This April working parents across the country will get a shock – despite inflation running at 4.8 per cent the childcare costs they receive under Working Tax Credit will be cut by 10 per cent. And there is no indication that things are going to get better.
It remains unclear how childcare costs will be met under Universal Credit, with early indications that support may be even less than is available at present, and several recent Government consultations on new mandatory welfare to work programmes have been unable to commit to providing childcare for parents who are required by Jobcentre Plus to take part.
It’s too early to call for sure but indications are that the Government’s position is becoming increasingly conservative: if work doesn’t pay you enough to cover your childcare costs then it’s time to get back into the kitchen (unless of course you’re a lone parent).
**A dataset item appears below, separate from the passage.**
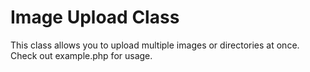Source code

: # Image Upload Class

This class allows you to upload multiple images or directories at once. Check out example.php for usage.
The childcare element of Tax Credits was introduced in April 2003, meeting up to 70 per cent childcare costs (up to a maximum of £300 a week for two or more children) for eligible working families (those with household incomes low enough to entitle them to tax credits and where both parents/a single parent are are working 16 hours or more each). In March 2006 eligible costs were increased to 80 per cent, meaning that the maximum amount payable per week effectively moved from £210 (70 per cent of £300) to £240. However, only families on the lowest incomes and with the highest childcare costs will have recieved the full amount – for every £1 a household earns they lose, under present rules, 39p of their Tax Credit award.